Brazil has seen numerous protests during the last year by citizens who said officials overspent on the World Cup while neglecting the needs of the population. Residents have complained of the high costs for the tournament and the poor quality of public education, healthcare and transportation infrastructure.
Protests also took place Thursday in other cities that will host tournament events, such as Rio de Janeiro, Belo Horizonte, Fortaleza and Porto Alegre. Rio's protest was the largest, bringing together 1,000 people, according to police estimates cited in local media.
But the size of demonstrations on the tournament's opening day, which included Brazil defeating Croatia, 3-1, paled in comparison with those last June, when more than a million Brazilians took the streets during the Confederations Cup soccer tournament. It appeared the government had been able to resolve most of the issues that had periodically plunged much of the country into chaos since early May.
Many in Sao Paulo were given the day off from work or school Thursday, and the city, ordinarily ensnarled in traffic, was calm for most of the day.
Fans and dignitaries making their way to the stadium passed through poor neighborhoods, where families were often hosting barbecues to watch the game at home. Some buildings throughout the city had been painted in green and yellow, the colors of the Brazilian team, and others featured anti-tournament graffiti.
"World Cup for whom? We want education!" read one graffiti tag visible on the approach to the stadium.
Despite obvious signs that construction was not fully finished and some confusion as fans tried to find their seats, the new Arena Corinthians stadium was packed with 65,000 fans, mostly clad in Brazil's yellow.
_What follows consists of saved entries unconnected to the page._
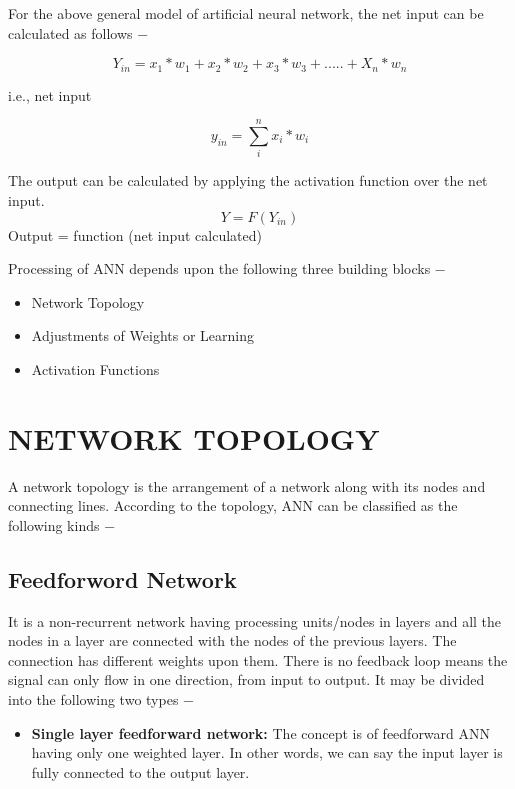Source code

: \documentclass{report}
\begin{document}
For the above general model of artificial neural network, the net input can be calculated as follows −

\[Y_{in} = x_{1}*w_{1} + x_{2}*w_{2} + x_{3}*w_{3} + .....+ X_{n}*w_{n}\]

i.e., net input

\[y_{in} = \sum_{i}^{n} x_{i}*w_{i}\]

The output can be calculated by applying the activation function over the net input.
\[Y = F(Y_{in})\]
Output = function (net input calculated)

Processing of ANN depends upon the following three building blocks −

\begin{itemize}
\item Network Topology
\item Adjustments of Weights or Learning
\item Activation Functions

\end{itemize}

\section{NETWORK TOPOLOGY}
A network topology is the arrangement of a network along with its nodes and connecting lines. According to the topology, ANN can be classified as the following kinds −

\subsection{Feedforword Network}
It is a non-recurrent network having processing units/nodes in layers and all the nodes in a layer are connected with the nodes of the previous layers. The connection has different weights upon them. There is no feedback loop means the signal can only flow in one direction, from input to output. It may be divided into the following two types −

\begin{itemize}
\item \textbf{Single layer feedforward network: } The concept is of feedforward ANN having only one weighted layer. In other words, we can say the input layer is fully connected to the output layer.

\end{itemize}
\end{document}
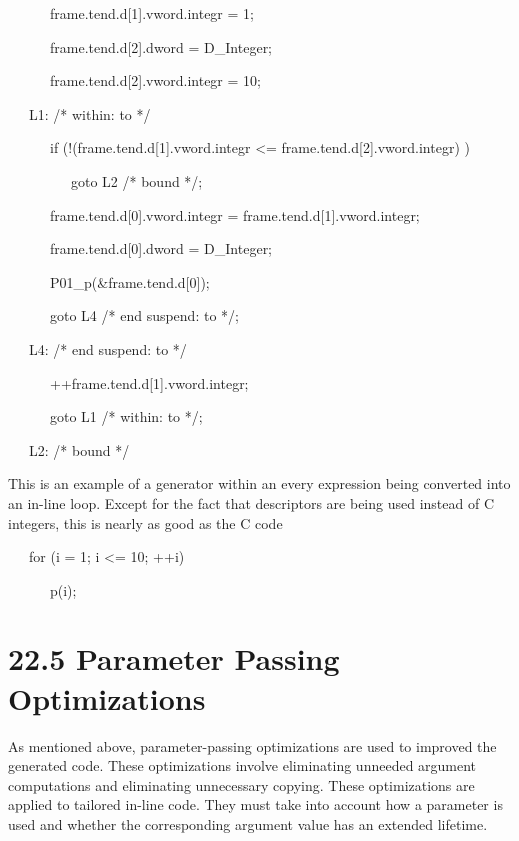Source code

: {\ttfamily\mdseries
\ \ \ \ \ \ frame.tend.d[1].vword.integr = 1;}

{\ttfamily\mdseries
\ \ \ \ \ \ frame.tend.d[2].dword = D\_Integer;}

{\ttfamily\mdseries
\ \ \ \ \ \ frame.tend.d[2].vword.integr = 10;}


\bigskip

{\ttfamily\mdseries
\ \ \ L1: /* within: to */}

{\ttfamily\mdseries
\ \ \ \ \ \ if (!(frame.tend.d[1].vword.integr {\textless}= frame.tend.d[2].vword.integr) )}

{\ttfamily\mdseries
\ \ \ \ \ \ \ \ \ goto L2 /* bound */;}

{\ttfamily\mdseries
\ \ \ \ \ \ frame.tend.d[0].vword.integr = frame.tend.d[1].vword.integr;}

{\ttfamily\mdseries
\ \ \ \ \ \ frame.tend.d[0].dword = D\_Integer;}

{\ttfamily\mdseries
\ \ \ \ \ \ P01\_p(\&frame.tend.d[0]);}

{\ttfamily\mdseries
\ \ \ \ \ \ goto L4 /* end suspend: to */;}

{\ttfamily\mdseries
\ \ \ L4: /* end suspend: to */}

{\ttfamily\mdseries
\ \ \ \ \ \ ++frame.tend.d[1].vword.integr;}

{\ttfamily\mdseries
\ \ \ \ \ \ goto L1 /* within: to */;}

{\ttfamily\mdseries
\ \ \ L2: /* bound */}


This is an example of a generator within an every expression being
converted into an in-line loop. Except for the fact that descriptors
are being used instead of C integers, this is nearly as good as the C
code

{\ttfamily\mdseries
\ \ \ for (i = 1; i {\textless}= 10; ++i)}

{\ttfamily\mdseries
\ \ \ \ \ \ p(i);}


\section[22.5 Parameter Passing Optimizations]{22.5 Parameter Passing Optimizations}

As mentioned above, parameter-passing optimizations are used to
improved the generated code. These optimizations involve eliminating
unneeded argument computations and eliminating unnecessary
copying. These optimizations are applied to tailored in-line
code. They must take into account how a parameter is used and whether
the corresponding argument value has an extended lifetime.

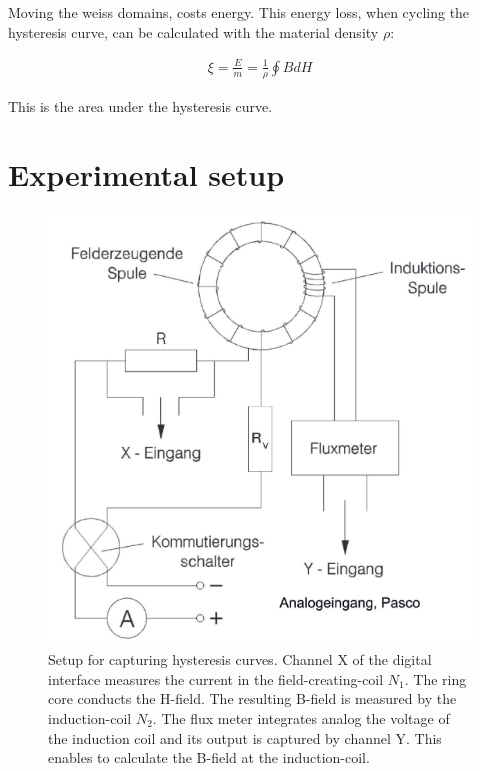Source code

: \documentclass[a4paper,10pt,twocolumn]{article}
\begin{document}
    Moving the weiss domains, costs energy.
    This energy loss, when cycling the hysteresis curve, can be calculated with the material density $\rho$:
    
    \begin{align}
        \label{eq:EnergyLoss}
        \xi = \frac{E}{m} = \frac{1}{\rho} \oint{B dH}
    \end{align}
    
    This is the area under the hysteresis curve.
    
    \section{Experimental setup}
    
    \begin{figure}[htbp]
        \includegraphics[width=0.9\linewidth]{ExperimentalSetup}
        \caption{Setup for capturing hysteresis curves.
        Channel X of the digital interface measures the current in the field-creating-coil $N_1$.
        The ring core conducts the H-field.
        The resulting B-field is measured by the induction-coil $N_2$.
        The flux meter integrates analog the voltage of the induction coil and its output is captured by
        channel Y.
        This enables to calculate the B-field at the induction-coil.}
        \label{fig:ExperimentalSetup}
    \end{figure}
    
\end{document}

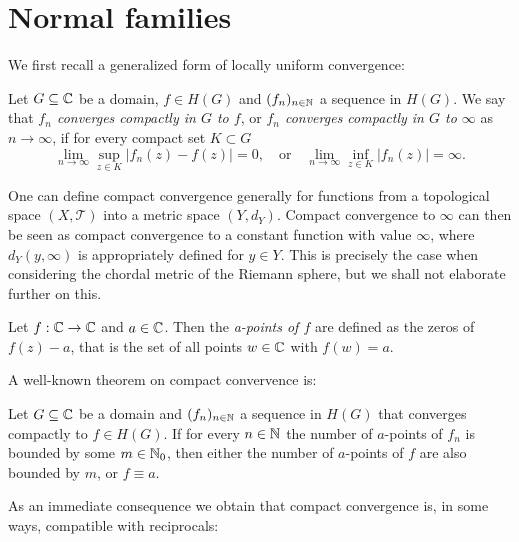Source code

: \section{Normal families}
\label{sec:normal-families}

We first recall a generalized form of locally uniform convergence:

\begin{definition}
    Let $G \subseteq \mathbb{C}$ be a domain, $f \in H(G)$ and $(f_n)_{n \in \mathbb{N}}$ a sequence in $H(G)$. We say that \emph{$f_n$ converges compactly in $G$ to $f$}, or \emph{$f_n$ converges compactly in $G$ to $\infty$} as $n \to \infty$, if for every compact set $K \subset G$
    \begin{equation}
        \lim_{n \to \infty} \sup_{z \in K} \vert f_n(z) - f(z) \vert = 0, \quad \textrm{or} \quad \lim_{n \to \infty} \inf_{z \in K} \vert f_n(z) \vert = \infty.
    \end{equation}
\end{definition}

\begin{remark}
    One can define compact convergence generally for functions from a topological space $(X, \mathcal{T})$ into a metric space $(Y, d_Y)$. Compact convergence to $\infty$ can then be seen as compact convergence to a constant function with value $\infty$, where $d_Y(y, \infty)$ is appropriately defined for $y \in Y$. This is precisely the case when considering the chordal metric of the Riemann sphere, but we shall not elaborate further on this.
\end{remark}

\begin{definition}
    Let $f : \mathbb{C} \to \mathbb{C}$ and $a \in \mathbb{C}$. Then the \emph{a-points of $f$} are defined as the zeros of $f(z) - a$, that is the set of all points $w \in \mathbb{C}$ with $f(w) = a$.
\end{definition}

A well-known theorem on compact convervence is:

\begin{theorem}[Hurwitz] \label{thm:hurwitz}
    Let $G \subseteq \mathbb{C}$ be a domain and $(f_n)_{n \in \mathbb{N}}$ a sequence in $H(G)$ that converges compactly to $f \in H(G)$. If for every $n \in \mathbb{N}$ the number of $a$-points of $f_n$ is bounded by some $m \in \mathbb{N}_0$, then either the number of $a$-points of $f$ are also bounded by $m$, or $f \equiv a$.
\end{theorem}

As an immediate consequence we obtain that compact convergence is, in some ways, compatible with reciprocals:

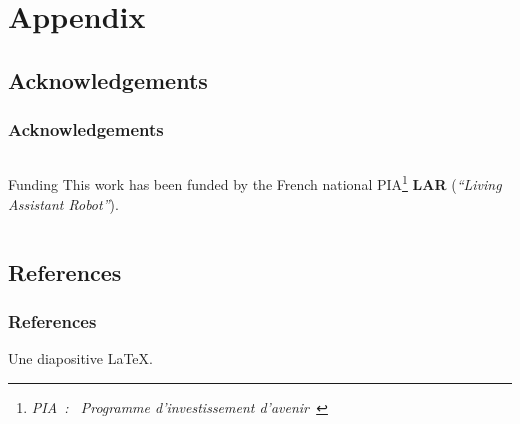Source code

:\documentclass[10pt,c]{beamer}
\begin{document}

\appendix


\section{Appendix}

\subsection{Acknowledgements}

\begin{frame}
\frametitle{Acknowledgements}
\begin{columns}[c]
\begin{column}{8.25cm}
\begin{block}{Funding}
This work has been funded by the French national PIA\footnote{\textsl{PIA~:
\guillemotleft~Programme d'investissement d'avenir~\guillemotright}}
\textbf{LAR} (\textit{``Living Assistant Robot''}).
\end{block}
\end{column}
\end{columns}
\end{frame}

\subsection{References}

\begin{frame}
\frametitle{References}
Une diapositive \LaTeX.
\end{frame}


\end{document}
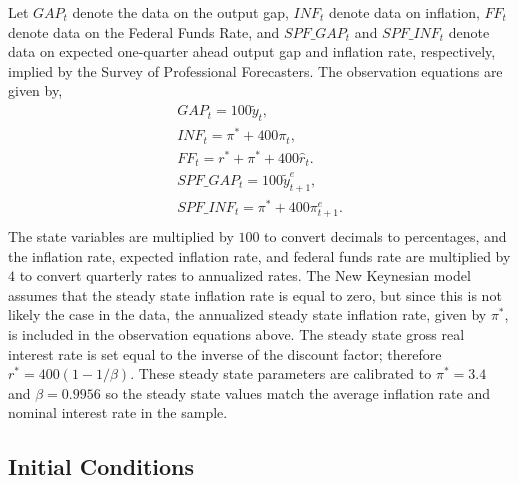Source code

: \documentclass[10pt]{article}
\newcommand{\beq}{\begin{equation}}
\newcommand{\eeq}{\end{equation}}
\newcommand{\h}[1]{\hat{#1}}
\newcommand{\ds}{\displaystyle}
\begin{document}
Let $GAP_t$ denote the data on the output gap, $INF_t$ denote data on inflation, $FF_t$ denote data on the Federal Funds Rate, and $SPF\_GAP_t$ and $SPF\_INF_t$ denote data on expected one-quarter ahead output gap and inflation rate, respectively, implied by the Survey of Professional Forecasters.  The observation equations are given by,
\beq \begin{array}{l} \label{eq:obs}  
\ds GAP_t = 100 \tilde{y}_t, \\
\ds INF_t = \pi^{*} + 400\pi_t, \\
\ds FF_t = r^{*} + \pi^* + 400\h{r}_t.\\
\ds SPF\_GAP_t = 100 \tilde{y}_{t+1}^e, \\
\ds SPF\_INF_t = \pi^{*} + 400\pi_{t+1}^e. \\
\end{array}
\eeq
The state variables are multiplied by $100$ to convert decimals to percentages, and the inflation rate, expected inflation rate, and federal funds rate are multiplied by $4$ to convert quarterly rates to annualized rates.  The New Keynesian model assumes that the steady state inflation rate is equal to zero, but since this is not likely the case in the data, the annualized steady state inflation rate, given by  $\pi^*$, is included in the observation equations above.  The steady state gross real interest rate is set equal to the inverse of the discount factor; therefore $r^* = 400(1-1/\beta)$.  These steady state parameters are calibrated to $\pi^*=3.4$ and $\beta=0.9956$ so the steady state values match the average inflation rate and nominal interest rate in the sample.

\subsection{Initial Conditions}
\end{document}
In downtown Sao Paulo, foreign visitors complained that an outdoor party organized by FIFA, the international soccer federation, to broadcast the game to fans on a big-screen TV was poorly organized.
"It's crushed there. We had to leave as it was just too dangerous," said Ben Silburn, a fan from Nottingham, England. "Everyone here is very friendly and nice, but it's just not a good place to watch a game."
Others expressed mixed feelings about the World Cup from the safety of their homes.
"I feel totally divided about the Cup — I'm passionate about football, but at the same time there feels something very wrong about this," said Michelli Provensi, a 29-year-old from the southern state of Santa Catarina, who watched the game at his friend's house. "But no matter how much money has been spent unwisely, or wasted, or stolen, I can't not cheer for the Brazilian team — it's our passion."